Tuesday, February 22, 2005

Govt plots post-July strategy?

Social Services

Fascist Prime Minister insists he is not on a mission to punish welfare recipients [social-services.]

Federal ministers will begin a two-day Cabinet meeting in Canberra this morning to look at proposals to shake up the industrial relations and welfare systems, but not CORPORATE WELFARE SYSTEMS?

The Government will use the meeting to discuss its priorities for when it takes control of the Senate in July.

Top of the agenda for what the Government describes as its "strategic" Cabinet meeting are the restructuring of industrial relations and welfare, but not CORPORATE WELFARE?

The key welfare changes have already been rejected by the Senate but after July the Coalition will control both houses of Parliament, and the meeting will look at cracking down on those receiving disability and sole parent pensions.

Govt supports withholding information from disabled

A leaked memo from Centrelink tells staff 'not to volunteer information to single parents and disability support pensioners that they do not have to go to an employment agency'.

Welfare [Social Services]

On the welfare front, the Government wants to move people off [social security] and into work.

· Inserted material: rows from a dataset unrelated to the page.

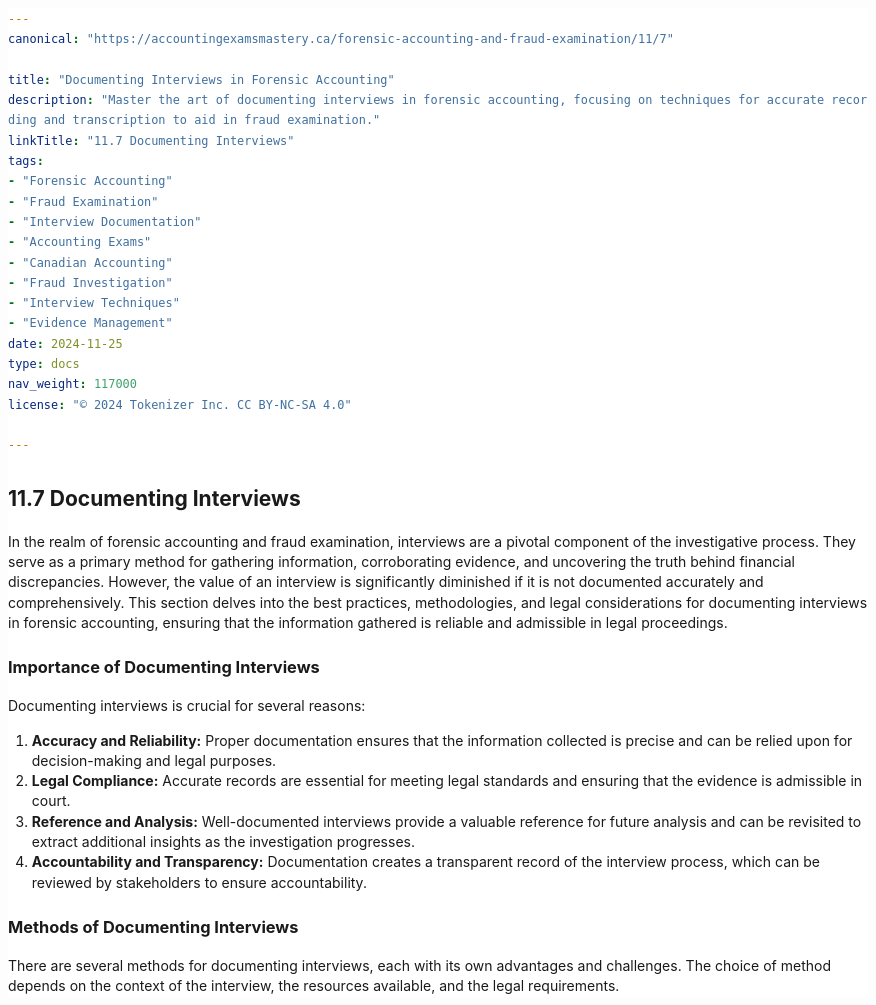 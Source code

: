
 ```yaml
---
canonical: "https://accountingexamsmastery.ca/forensic-accounting-and-fraud-examination/11/7"

title: "Documenting Interviews in Forensic Accounting"
description: "Master the art of documenting interviews in forensic accounting, focusing on techniques for accurate recording and transcription to aid in fraud examination."
linkTitle: "11.7 Documenting Interviews"
tags:
- "Forensic Accounting"
- "Fraud Examination"
- "Interview Documentation"
- "Accounting Exams"
- "Canadian Accounting"
- "Fraud Investigation"
- "Interview Techniques"
- "Evidence Management"
date: 2024-11-25
type: docs
nav_weight: 117000
license: "© 2024 Tokenizer Inc. CC BY-NC-SA 4.0"

---
```


## 11.7 Documenting Interviews

In the realm of forensic accounting and fraud examination, interviews are a pivotal component of the investigative process. They serve as a primary method for gathering information, corroborating evidence, and uncovering the truth behind financial discrepancies. However, the value of an interview is significantly diminished if it is not documented accurately and comprehensively. This section delves into the best practices, methodologies, and legal considerations for documenting interviews in forensic accounting, ensuring that the information gathered is reliable and admissible in legal proceedings.

### Importance of Documenting Interviews

Documenting interviews is crucial for several reasons:

1. **Accuracy and Reliability:** Proper documentation ensures that the information collected is precise and can be relied upon for decision-making and legal purposes.
2. **Legal Compliance:** Accurate records are essential for meeting legal standards and ensuring that the evidence is admissible in court.
3. **Reference and Analysis:** Well-documented interviews provide a valuable reference for future analysis and can be revisited to extract additional insights as the investigation progresses.
4. **Accountability and Transparency:** Documentation creates a transparent record of the interview process, which can be reviewed by stakeholders to ensure accountability.

### Methods of Documenting Interviews

There are several methods for documenting interviews, each with its own advantages and challenges. The choice of method depends on the context of the interview, the resources available, and the legal requirements.
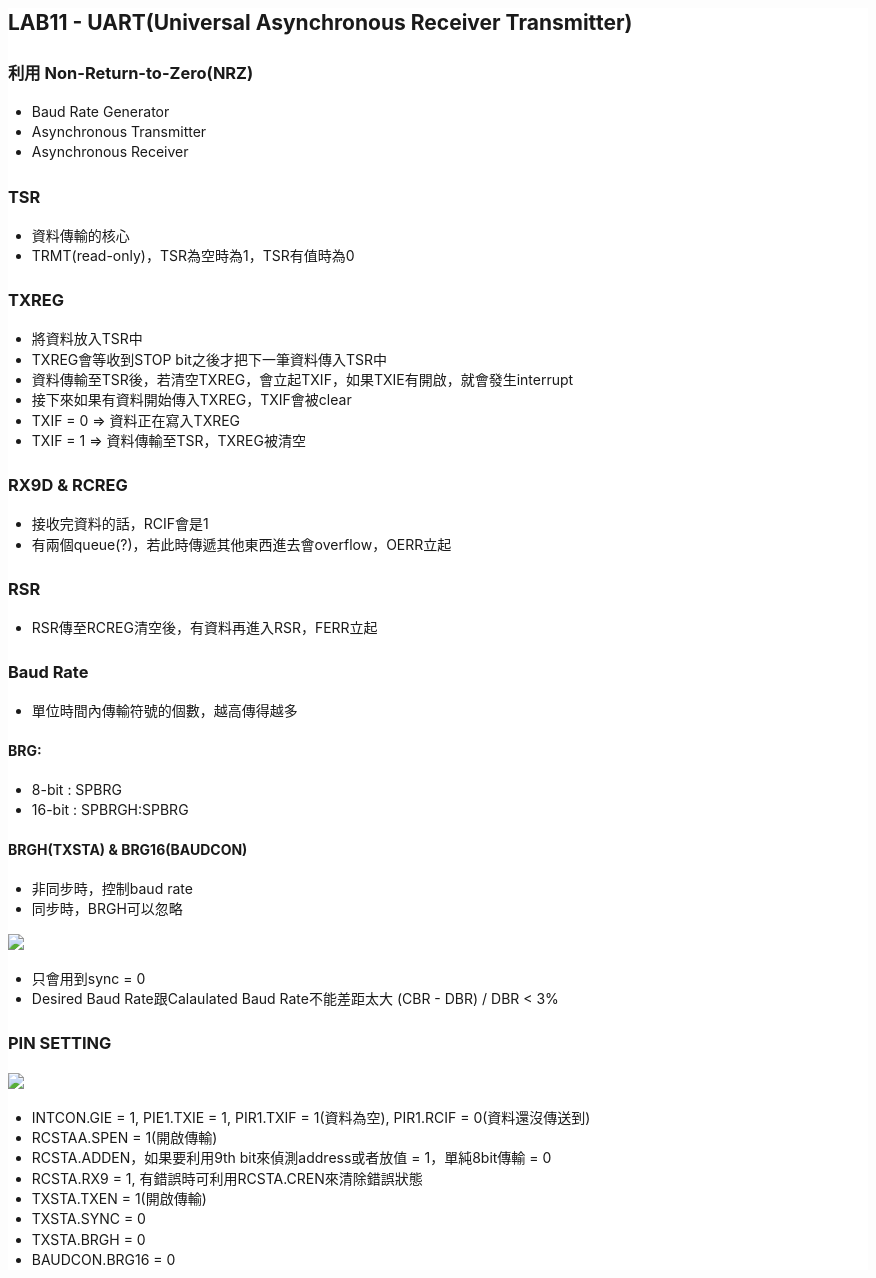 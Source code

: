 
## LAB11 - UART(Universal Asynchronous Receiver Transmitter)

### 利用 Non-Return-to-Zero(NRZ)
- Baud Rate Generator
- Asynchronous Transmitter
- Asynchronous Receiver

### TSR 
- 資料傳輸的核心
- TRMT(read-only)，TSR為空時為1，TSR有值時為0

### TXREG
- 將資料放入TSR中
- TXREG會等收到STOP bit之後才把下一筆資料傳入TSR中
- 資料傳輸至TSR後，若清空TXREG，會立起TXIF，如果TXIE有開啟，就會發生interrupt
- 接下來如果有資料開始傳入TXREG，TXIF會被clear
- TXIF = 0 => 資料正在寫入TXREG
- TXIF = 1 => 資料傳輸至TSR，TXREG被清空


### RX9D & RCREG
- 接收完資料的話，RCIF會是1
- 有兩個queue(?)，若此時傳遞其他東西進去會overflow，OERR立起

### RSR
- RSR傳至RCREG清空後，有資料再進入RSR，FERR立起

### Baud Rate
- 單位時間內傳輸符號的個數，越高傳得越多

#### BRG: 
- 8-bit : SPBRG
- 16-bit : SPBRGH:SPBRG

#### BRGH(TXSTA) & BRG16(BAUDCON)
- 非同步時，控制baud rate
- 同步時，BRGH可以忽略

![](https://i.imgur.com/vXxJ9hc.png)
- 只會用到sync = 0
- Desired Baud Rate跟Calaulated Baud Rate不能差距太大
  (CBR - DBR) / DBR < 3%

### PIN SETTING
![](https://i.imgur.com/uOscYAa.png)
- INTCON.GIE = 1, PIE1.TXIE = 1, PIR1.TXIF = 1(資料為空), PIR1.RCIF = 0(資料還沒傳送到)
- RCSTAA.SPEN = 1(開啟傳輸)
- RCSTA.ADDEN，如果要利用9th bit來偵測address或者放值 = 1，單純8bit傳輸 = 0
- RCSTA.RX9 = 1, 有錯誤時可利用RCSTA.CREN來清除錯誤狀態
- TXSTA.TXEN = 1(開啟傳輸)
- TXSTA.SYNC = 0
- TXSTA.BRGH = 0
- BAUDCON.BRG16 = 0
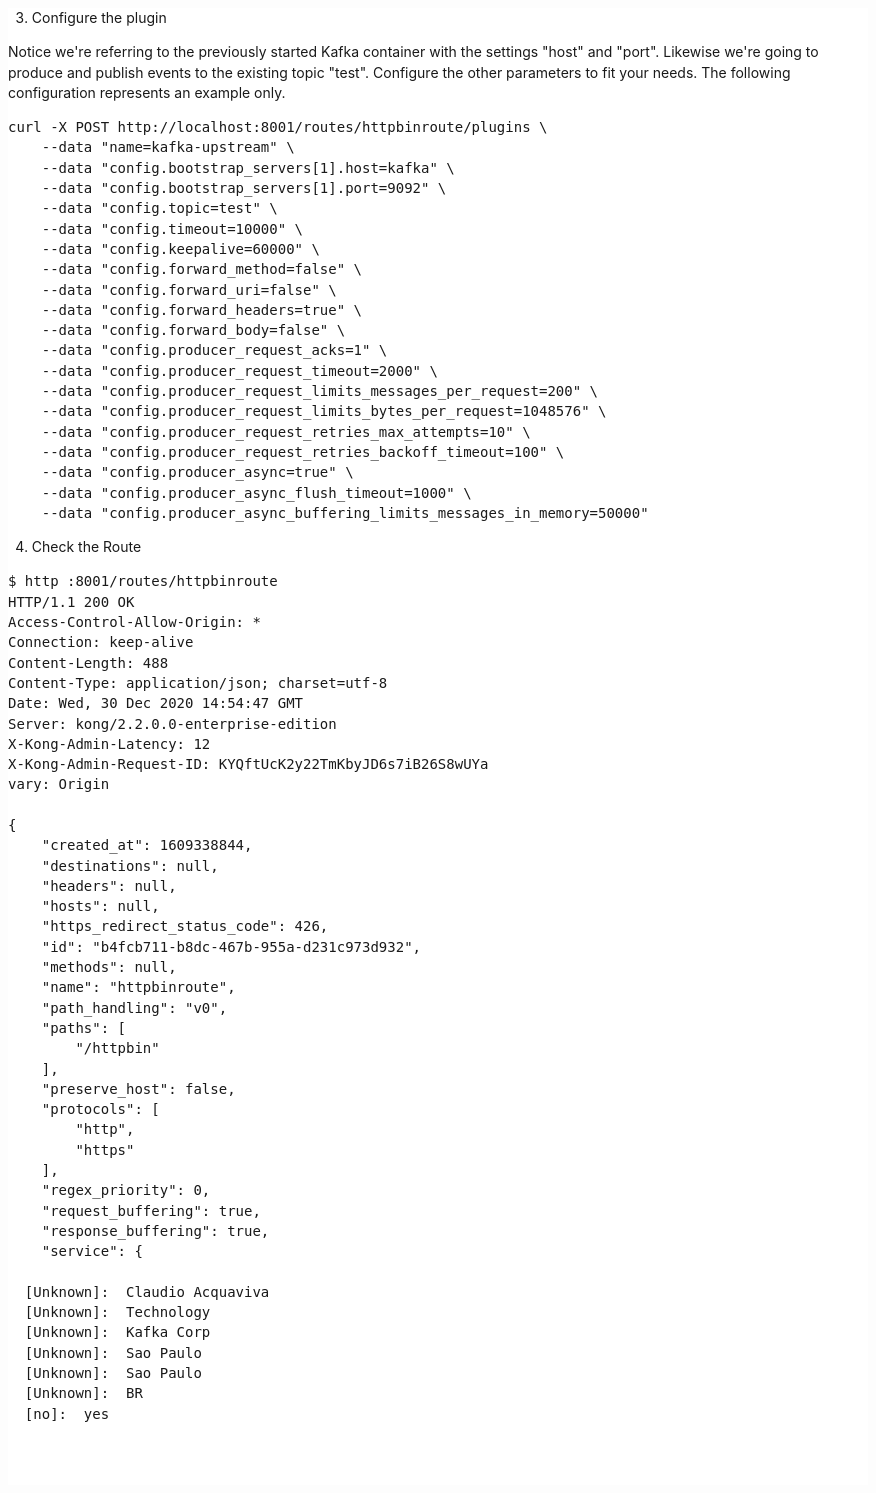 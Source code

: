3. Configure the plugin

Notice we're referring to the previously started Kafka container with the settings "host" and "port". Likewise we're going to produce and publish events to the existing topic "test". Configure the other parameters to fit your needs. The following configuration represents an example only.
<pre>
curl -X POST http://localhost:8001/routes/httpbinroute/plugins \
    --data "name=kafka-upstream" \
    --data "config.bootstrap_servers[1].host=kafka" \
    --data "config.bootstrap_servers[1].port=9092" \
    --data "config.topic=test" \
    --data "config.timeout=10000" \
    --data "config.keepalive=60000" \
    --data "config.forward_method=false" \
    --data "config.forward_uri=false" \
    --data "config.forward_headers=true" \
    --data "config.forward_body=false" \
    --data "config.producer_request_acks=1" \
    --data "config.producer_request_timeout=2000" \
    --data "config.producer_request_limits_messages_per_request=200" \
    --data "config.producer_request_limits_bytes_per_request=1048576" \
    --data "config.producer_request_retries_max_attempts=10" \
    --data "config.producer_request_retries_backoff_timeout=100" \
    --data "config.producer_async=true" \
    --data "config.producer_async_flush_timeout=1000" \
    --data "config.producer_async_buffering_limits_messages_in_memory=50000"
</pre>


4. Check the Route
<pre>
$ http :8001/routes/httpbinroute
HTTP/1.1 200 OK
Access-Control-Allow-Origin: *
Connection: keep-alive
Content-Length: 488
Content-Type: application/json; charset=utf-8
Date: Wed, 30 Dec 2020 14:54:47 GMT
Server: kong/2.2.0.0-enterprise-edition
X-Kong-Admin-Latency: 12
X-Kong-Admin-Request-ID: KYQftUcK2y22TmKbyJD6s7iB26S8wUYa
vary: Origin

{
    "created_at": 1609338844,
    "destinations": null,
    "headers": null,
    "hosts": null,
    "https_redirect_status_code": 426,
    "id": "b4fcb711-b8dc-467b-955a-d231c973d932",
    "methods": null,
    "name": "httpbinroute",
    "path_handling": "v0",
    "paths": [
        "/httpbin"
    ],
    "preserve_host": false,
    "protocols": [
        "http",
        "https"
    ],
    "regex_priority": 0,
    "request_buffering": true,
    "response_buffering": true,
    "service": {

  [Unknown]:  Claudio Acquaviva
  [Unknown]:  Technology
  [Unknown]:  Kafka Corp
  [Unknown]:  Sao Paulo
  [Unknown]:  Sao Paulo
  [Unknown]:  BR
  [no]:  yes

Prime Minister John Howard will outline a blueprint to clamp down on eligibility for the disability support pension, and to force single parents to look for work when their children go to school.

Mr Howard insists he is not on a mission to punish welfare recipients.

"It's visionary and forward looking and recognising that unless we do something about it now, we're going to have problems down the track," he said.

But below, it appears, is HoWARd's real mission and I hope his contradictions can be seen by all because what you see is what you get.

Allegedly 8 billion dollars a year is spent on social welfare?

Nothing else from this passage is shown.